● Aim of the exercise
For the entries that follow, produce an exact copy with no pictures in it.

** Data extracts follows **

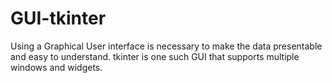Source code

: # GUI-tkinter
Using a Graphical User interface is necessary to make the data presentable and easy to understand. 
tkinter is one such GUI that supports multiple windows and widgets.
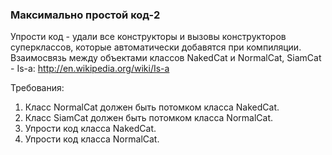 
### Максимально простой код-2

Упрости код - удали все конструкторы и вызовы конструкторов суперклассов, которые автоматически добавятся при компиляции.
Взаимосвязь между объектами классов NakedCat и NormalCat, SiamCat - Is-a: http://en.wikipedia.org/wiki/Is-a


Требования:
1.	Класс NormalCat должен быть потомком класса NakedCat.
2.	Класс SiamCat должен быть потомком класса NormalCat.
3.	Упрости код класса NakedCat.
4.	Упрости код класса NormalCat.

** End of Data extracts **

● Exercise result
Source code

: # GUI-tkinter
Using a Graphical User interface is necessary to make the data presentable and easy to understand. 
tkinter is one such GUI that supports multiple windows and widgets.
### Максимально простой код-2

Упрости код - удали все конструкторы и вызовы конструкторов суперклассов, которые автоматически добавятся при компиляции.
Взаимосвязь между объектами классов NakedCat и NormalCat, SiamCat - Is-a: http://en.wikipedia.org/wiki/Is-a


Требования:
1.	Класс NormalCat должен быть потомком класса NakedCat.
2.	Класс SiamCat должен быть потомком класса NormalCat.
3.	Упрости код класса NakedCat.
4.	Упрости код класса NormalCat.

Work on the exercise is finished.